Visualizes the results from CausalRootCauseAnalyzer. The class expects the analysis results to contain:

‘paths’: a list of tuples (path, significance), where each path is a list of tuples (node, combined_score)
‘node_scores’: a dict mapping node -> array of structural scores
‘noise_contributions’: a dict mapping node -> array of noise contributions

It offers several plotting methods:

plot_root_cause_paths: a network diagram of the root cause pathways.
plot_node_scores: a bar chart of average structural scores per node.
plot_noise_contributions_distribution: a boxplot for the distribution of noise contributions.
plot_consistency_heatmap: a heatmap of the correlation between nodes’ noise contributions.
plot_timeline: a timeline plot if you run separate analyses per anomaly date.

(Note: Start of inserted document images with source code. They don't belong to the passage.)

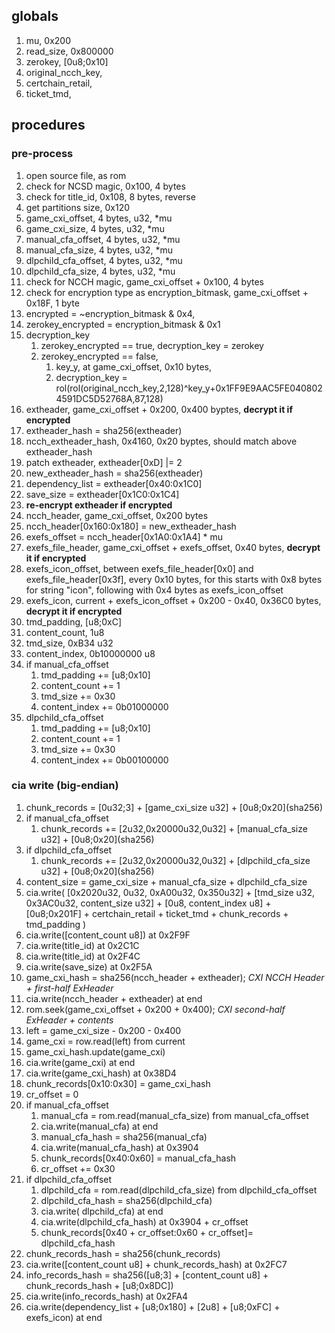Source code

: ## globals
1. mu, 0x200
2. read_size, 0x800000
3. zerokey, [0u8;0x10]
4. original\_ncch\_key,
5. certchain\_retail,
6. ticket\_tmd,

## procedures
### pre-process
1. open source file, as rom
2. check for NCSD magic, 0x100, 4 bytes
3. check for title_id, 0x108, 8 bytes, reverse
4. get partitions size, 0x120
5. game\_cxi\_offset, 4 bytes, u32, *mu
6. game\_cxi\_size, 4 bytes, u32, *mu
7. manual\_cfa\_offset, 4 bytes, u32, *mu
8. manual\_cfa\_size, 4 bytes, u32, *mu
9. dlpchild\_cfa\_offset, 4 bytes, u32, *mu
10. dlpchild\_cfa\_size, 4 bytes, u32, *mu
11. check for NCCH magic, game\_cxi\_offset + 0x100, 4 bytes
12. check for encryption type as encryption\_bitmask, game\_cxi\_offset + 0x18F, 1 byte
13. encrypted = ~encryption\_bitmask & 0x4,
14. zerokey\_encrypted = encryption\_bitmask & 0x1
15. decryption_key
    1. zerokey\_encrypted == true, decryption_key = zerokey
    2. zerokey\_encrypted == false,
        1. key\_y, at game\_cxi\_offset, 0x10 bytes,
        2. decryption\_key = rol(rol(original\_ncch\_key,2,128)^key_y+0x1FF9E9AAC5FE0408024591DC5D52768A,87,128)
16. extheader, game\_cxi\_offset + 0x200, 0x400 byptes, **decrypt it if encrypted**
17. extheader_hash = sha256(extheader)
18. ncch\_extheader\_hash, 0x4160, 0x20 byptes, should match above extheader_hash
19. patch extheader, extheader[0xD] |= 2
20. new\_extheader\_hash = sha256(extheader)
21. dependency\_list = extheader[0x40:0x1C0]
22. save\_size = extheader[0x1C0:0x1C4]
23. **re-encrypt extheader if encrypted**
24. ncch\_header, game\_cxi\_offset, 0x200 bytes
25. ncch\_header[0x160:0x180] = new\_extheader\_hash
26. exefs\_offset = ncch_header[0x1A0:0x1A4] * mu
27. exefs\_file\_header, game\_cxi\_offset + exefs\_offset, 0x40 bytes, **decrypt it if encrypted**
28. exefs\_icon\_offset, between exefs\_file\_header[0x0] and exefs\_file\_header[0x3f], every 0x10 bytes, for this starts with 0x8 bytes for string "icon", following with 0x4 bytes as exefs\_icon\_offset
29. exefs\_icon, current + exefs\_icon\_offset + 0x200 - 0x40, 0x36C0 bytes, **decrypt it if encrypted**
30. tmd_padding, [u8;0xC]
31. content_count, 1u8
32. tmd_size, 0xB34 u32
33. content_index, 0b10000000 u8
34. if manual\_cfa\_offset
    1. tmd_padding += [u8;0x10]
    2. content_count += 1
    3. tmd_size += 0x30
    4. content_index += 0b01000000
35. dlpchild\_cfa\_offset
    1. tmd_padding += [u8;0x10]
    2. content_count += 1
    3. tmd_size += 0x30
    4. content_index += 0b00100000
### cia write (big-endian)
1. chunk\_records = [0u32;3] + [game\_cxi\_size u32] + [0u8;0x20]\(sha256\)
2. if manual\_cfa\_offset
    1. chunk\_records += [2u32,0x20000u32,0u32] + [manual\_cfa\_size u32] + [0u8;0x20]\(sha256\)
3. if dlpchild\_cfa\_offset
    1. chunk\_records += [2u32,0x20000u32,0u32] + [dlpchild\_cfa\_size u32] + [0u8;0x20]\(sha256\)
4. content\_size = game\_cxi\_size + manual\_cfa\_size + dlpchild\_cfa\_size
5. cia.write(
    [0x2020u32, 0u32, 0xA00u32, 0x350u32] +
    [tmd\_size u32, 0x3AC0u32, content\_size u32] +
    [0u8, content_index u8] + [0u8;0x201F] +
    certchain\_retail + ticket\_tmd + chunk\_records + tmd\_padding
    )
6. cia.write([content_count u8]) at 0x2F9F
7. cia.write(title_id) at 0x2C1C
8. cia.write(title_id) at 0x2F4C
9. cia.write(save_size) at 0x2F5A
10. game\_cxi\_hash = sha256(ncch\_header + extheader); *CXI NCCH Header + first-half ExHeader*
11. cia.write(ncch\_header + extheader) at end
12. rom.seek(game\_cxi\_offset + 0x200 + 0x400); *CXI second-half ExHeader + contents*
13. left = game\_cxi\_size - 0x200 - 0x400
14. game\_cxi = row.read(left) from current
15. game\_cxi\_hash.update(game_cxi)
16. cia.write(game\_cxi) at end
17. cia.write(game\_cxi\_hash) at 0x38D4
18. chunk\_records[0x10:0x30] = game\_cxi\_hash
19. cr_offset = 0
20. if manual\_cfa\_offset
    1. manual\_cfa = rom.read(manual\_cfa\_size) from manual\_cfa\_offset
    2. cia.write(manual\_cfa) at end
    3. manual\_cfa\_hash = sha256(manual\_cfa)
    4. cia.write(manual\_cfa\_hash) at 0x3904
    5. chunk\_records[0x40:0x60] = manual\_cfa\_hash
    6. cr\_offset += 0x30
21. if dlpchild\_cfa\_offset
    1. dlpchild\_cfa = rom.read(dlpchild\_cfa\_size) from dlpchild\_cfa\_offset
    2. dlpchild\_cfa\_hash = sha256(dlpchild\_cfa)
    3. cia.write( dlpchild\_cfa) at end
    3. cia.write(dlpchild\_cfa\_hash) at 0x3904 + cr_offset
    4. chunk\_records[0x40 + cr\_offset:0x60 + cr\_offset]= dlpchild\_cfa\_hash
22. chunk\_records\_hash = sha256(chunk\_records)
23. cia.write([content\_count u8] + chunk\_records\_hash) at 0x2FC7
24. info\_records\_hash = sha256([u8;3] + [content\_count u8] + chunk\_records\_hash + [u8;0x8DC])
25. cia.write(info\_records\_hash) at 0x2FA4
26. cia.write(dependency\_list + [u8;0x180] + [2u8] + [u8;0xFC] + exefs\_icon) at end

plot_root_cause_paths()[source]#: Visualize the discovered root cause pathways using Graphviz for clarity. Each path is displayed as a separate cluster with a background color in a gradient that starts from light green and moves to yellow. The order of nodes is reversed such that the root cause appears first and the final outcome (e.g., ‘PROFIT_MARGIN’) appears last. Duplicate arrows for identical edges across different paths are omitted. The chart is rendered inline in a Jupyter Notebook.

class prorca.pathway.CausalRootCauseAnalyzer(scm, min_score_threshold: float = 0.8)[source]#

Bases: object

Advanced root cause analyzer combining structural and noise-based approaches.

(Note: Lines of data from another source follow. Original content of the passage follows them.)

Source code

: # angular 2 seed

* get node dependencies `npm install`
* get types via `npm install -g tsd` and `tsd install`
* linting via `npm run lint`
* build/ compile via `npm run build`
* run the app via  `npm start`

analyze(df_agg: DataFrame, anomaly_dates, start_node: str = 'PROFIT_MARGIN') → Dict[source]#: Main analysis method combining all approaches.

analyze_by_date(df_agg: DataFrame, anomaly_dates, start_node: str = 'PROFIT_MARGIN') → Dict[source]#

Run the analysis separately for each anomaly date so that date-specific root causes are captured.

Parameters:

df_agg (pd.DataFrame) – The aggregated data containing an ‘ORDERDATE’ column.
anomaly_dates (iterable) – An iterable of anomaly dates (e.g., a list or DatetimeIndex).
start_node (str, default 'PROFIT_MARGIN') – The starting node for the root cause analysis.

Returns:

results – A dictionary where each key is an anomaly date and the value is the analysis result for that date.

Return type:

dict

class prorca.pathway.ScmBuilder(edges, nodes=None, visualize=False, viz_filename='dag_relationships', random_seed=0)[source]#

Bases: object

A builder class to construct a Structural Causal Model (SCM) from a given set of edges (and optionally nodes). It also provides a visualization of the causal graph if desired.

Parameters:

edges (list of tuple) – List of edges in the format (source, target) representing causal relationships.
nodes (list of str, optional) – List of nodes to include in the graph. If not provided, nodes are automatically inferred from edges.
visualize (bool, default False) – Whether to visualize the constructed causal graph using Graphviz.
viz_filename (str, default "dag_relationships") – The base filename (without extension) to use for saving the graph visualization.
random_seed (int, default 0) – Random seed for reproducibility when building and fitting the SCM.

build(df=None)[source]#

Convenience method to build the causal graph, optionally visualize it, and then construct the SCM (with optional auto-assignment and fitting if data is provided).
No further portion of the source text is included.